_Provided records:_

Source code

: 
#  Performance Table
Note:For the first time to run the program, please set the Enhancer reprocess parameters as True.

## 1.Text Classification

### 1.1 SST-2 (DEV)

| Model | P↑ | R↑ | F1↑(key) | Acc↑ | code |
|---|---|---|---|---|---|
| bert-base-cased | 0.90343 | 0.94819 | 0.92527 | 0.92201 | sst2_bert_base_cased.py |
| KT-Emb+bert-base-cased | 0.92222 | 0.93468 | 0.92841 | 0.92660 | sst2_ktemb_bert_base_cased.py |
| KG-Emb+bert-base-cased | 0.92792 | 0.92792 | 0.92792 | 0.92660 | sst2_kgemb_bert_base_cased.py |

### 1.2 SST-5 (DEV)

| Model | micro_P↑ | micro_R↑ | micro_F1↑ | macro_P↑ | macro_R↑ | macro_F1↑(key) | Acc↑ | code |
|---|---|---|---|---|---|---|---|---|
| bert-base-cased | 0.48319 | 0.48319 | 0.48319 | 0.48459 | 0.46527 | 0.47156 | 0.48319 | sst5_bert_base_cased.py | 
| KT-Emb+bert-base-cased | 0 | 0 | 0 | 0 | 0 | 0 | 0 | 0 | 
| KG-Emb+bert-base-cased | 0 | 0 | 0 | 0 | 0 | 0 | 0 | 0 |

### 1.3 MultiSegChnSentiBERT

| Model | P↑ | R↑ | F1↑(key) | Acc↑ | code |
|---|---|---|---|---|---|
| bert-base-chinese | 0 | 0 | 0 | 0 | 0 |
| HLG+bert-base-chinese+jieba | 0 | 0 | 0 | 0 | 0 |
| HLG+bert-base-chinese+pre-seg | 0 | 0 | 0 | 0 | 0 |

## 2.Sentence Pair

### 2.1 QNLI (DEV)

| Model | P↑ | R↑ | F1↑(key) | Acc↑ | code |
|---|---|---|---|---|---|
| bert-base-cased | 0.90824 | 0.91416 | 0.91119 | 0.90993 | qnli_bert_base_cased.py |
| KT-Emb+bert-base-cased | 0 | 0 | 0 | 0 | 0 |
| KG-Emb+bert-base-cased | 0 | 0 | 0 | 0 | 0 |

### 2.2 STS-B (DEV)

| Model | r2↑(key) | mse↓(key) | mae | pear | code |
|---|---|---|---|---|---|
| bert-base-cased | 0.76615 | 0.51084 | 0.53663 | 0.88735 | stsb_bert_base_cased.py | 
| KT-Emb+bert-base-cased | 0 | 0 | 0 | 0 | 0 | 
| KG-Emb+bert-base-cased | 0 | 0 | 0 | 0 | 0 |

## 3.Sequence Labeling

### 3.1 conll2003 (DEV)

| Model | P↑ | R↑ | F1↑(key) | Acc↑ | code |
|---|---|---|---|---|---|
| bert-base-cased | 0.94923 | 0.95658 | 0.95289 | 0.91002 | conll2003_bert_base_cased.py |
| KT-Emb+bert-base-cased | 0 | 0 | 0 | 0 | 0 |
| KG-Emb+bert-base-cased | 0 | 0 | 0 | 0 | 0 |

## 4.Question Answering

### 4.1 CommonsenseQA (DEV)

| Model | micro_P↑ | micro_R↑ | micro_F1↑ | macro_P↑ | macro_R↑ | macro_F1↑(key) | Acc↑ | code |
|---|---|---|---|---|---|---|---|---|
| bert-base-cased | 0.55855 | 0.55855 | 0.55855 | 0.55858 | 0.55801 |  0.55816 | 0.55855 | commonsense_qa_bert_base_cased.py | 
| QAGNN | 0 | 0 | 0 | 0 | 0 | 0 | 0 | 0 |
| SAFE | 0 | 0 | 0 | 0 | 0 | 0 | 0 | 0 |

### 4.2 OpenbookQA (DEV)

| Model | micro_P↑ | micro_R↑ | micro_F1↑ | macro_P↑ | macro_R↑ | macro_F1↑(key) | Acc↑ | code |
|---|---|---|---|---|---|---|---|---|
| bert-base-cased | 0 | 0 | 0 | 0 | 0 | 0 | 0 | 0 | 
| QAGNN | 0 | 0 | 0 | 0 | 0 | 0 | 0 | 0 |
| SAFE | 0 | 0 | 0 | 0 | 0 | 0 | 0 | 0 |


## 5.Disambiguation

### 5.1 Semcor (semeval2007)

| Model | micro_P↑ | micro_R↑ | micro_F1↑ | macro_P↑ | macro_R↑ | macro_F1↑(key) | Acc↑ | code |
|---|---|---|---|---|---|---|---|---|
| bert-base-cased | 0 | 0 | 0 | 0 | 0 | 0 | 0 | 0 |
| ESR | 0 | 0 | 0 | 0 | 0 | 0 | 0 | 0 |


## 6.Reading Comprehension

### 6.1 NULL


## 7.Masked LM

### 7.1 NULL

_Work required:_
Each line of the material above should be restated word for word.

_Answer space:_
Source code

: 
#  Performance Table
Note:For the first time to run the program, please set the Enhancer reprocess parameters as True.

## 1.Text Classification

### 1.1 SST-2 (DEV)

| Model | P↑ | R↑ | F1↑(key) | Acc↑ | code |
|---|---|---|---|---|---|
| bert-base-cased | 0.90343 | 0.94819 | 0.92527 | 0.92201 | sst2_bert_base_cased.py |
| KT-Emb+bert-base-cased | 0.92222 | 0.93468 | 0.92841 | 0.92660 | sst2_ktemb_bert_base_cased.py |
| KG-Emb+bert-base-cased | 0.92792 | 0.92792 | 0.92792 | 0.92660 | sst2_kgemb_bert_base_cased.py |

### 1.2 SST-5 (DEV)

| Model | micro_P↑ | micro_R↑ | micro_F1↑ | macro_P↑ | macro_R↑ | macro_F1↑(key) | Acc↑ | code |
|---|---|---|---|---|---|---|---|---|
| bert-base-cased | 0.48319 | 0.48319 | 0.48319 | 0.48459 | 0.46527 | 0.47156 | 0.48319 | sst5_bert_base_cased.py | 
| KT-Emb+bert-base-cased | 0 | 0 | 0 | 0 | 0 | 0 | 0 | 0 | 
| KG-Emb+bert-base-cased | 0 | 0 | 0 | 0 | 0 | 0 | 0 | 0 |

### 1.3 MultiSegChnSentiBERT

| Model | P↑ | R↑ | F1↑(key) | Acc↑ | code |
|---|---|---|---|---|---|
| bert-base-chinese | 0 | 0 | 0 | 0 | 0 |
| HLG+bert-base-chinese+jieba | 0 | 0 | 0 | 0 | 0 |
| HLG+bert-base-chinese+pre-seg | 0 | 0 | 0 | 0 | 0 |

## 2.Sentence Pair

### 2.1 QNLI (DEV)

| Model | P↑ | R↑ | F1↑(key) | Acc↑ | code |
|---|---|---|---|---|---|
| bert-base-cased | 0.90824 | 0.91416 | 0.91119 | 0.90993 | qnli_bert_base_cased.py |
| KT-Emb+bert-base-cased | 0 | 0 | 0 | 0 | 0 |
| KG-Emb+bert-base-cased | 0 | 0 | 0 | 0 | 0 |

### 2.2 STS-B (DEV)

| Model | r2↑(key) | mse↓(key) | mae | pear | code |
|---|---|---|---|---|---|
| bert-base-cased | 0.76615 | 0.51084 | 0.53663 | 0.88735 | stsb_bert_base_cased.py | 
| KT-Emb+bert-base-cased | 0 | 0 | 0 | 0 | 0 | 
| KG-Emb+bert-base-cased | 0 | 0 | 0 | 0 | 0 |

## 3.Sequence Labeling

### 3.1 conll2003 (DEV)

| Model | P↑ | R↑ | F1↑(key) | Acc↑ | code |
|---|---|---|---|---|---|
| bert-base-cased | 0.94923 | 0.95658 | 0.95289 | 0.91002 | conll2003_bert_base_cased.py |
| KT-Emb+bert-base-cased | 0 | 0 | 0 | 0 | 0 |
| KG-Emb+bert-base-cased | 0 | 0 | 0 | 0 | 0 |

## 4.Question Answering

### 4.1 CommonsenseQA (DEV)

| Model | micro_P↑ | micro_R↑ | micro_F1↑ | macro_P↑ | macro_R↑ | macro_F1↑(key) | Acc↑ | code |
|---|---|---|---|---|---|---|---|---|
| bert-base-cased | 0.55855 | 0.55855 | 0.55855 | 0.55858 | 0.55801 |  0.55816 | 0.55855 | commonsense_qa_bert_base_cased.py | 
| QAGNN | 0 | 0 | 0 | 0 | 0 | 0 | 0 | 0 |
| SAFE | 0 | 0 | 0 | 0 | 0 | 0 | 0 | 0 |

### 4.2 OpenbookQA (DEV)

| Model | micro_P↑ | micro_R↑ | micro_F1↑ | macro_P↑ | macro_R↑ | macro_F1↑(key) | Acc↑ | code |
|---|---|---|---|---|---|---|---|---|
| bert-base-cased | 0 | 0 | 0 | 0 | 0 | 0 | 0 | 0 | 
| QAGNN | 0 | 0 | 0 | 0 | 0 | 0 | 0 | 0 |
| SAFE | 0 | 0 | 0 | 0 | 0 | 0 | 0 | 0 |


## 5.Disambiguation

### 5.1 Semcor (semeval2007)

| Model | micro_P↑ | micro_R↑ | micro_F1↑ | macro_P↑ | macro_R↑ | macro_F1↑(key) | Acc↑ | code |
|---|---|---|---|---|---|---|---|---|
| bert-base-cased | 0 | 0 | 0 | 0 | 0 | 0 | 0 | 0 |
| ESR | 0 | 0 | 0 | 0 | 0 | 0 | 0 | 0 |


## 6.Reading Comprehension

### 6.1 NULL


## 7.Masked LM

### 7.1 NULL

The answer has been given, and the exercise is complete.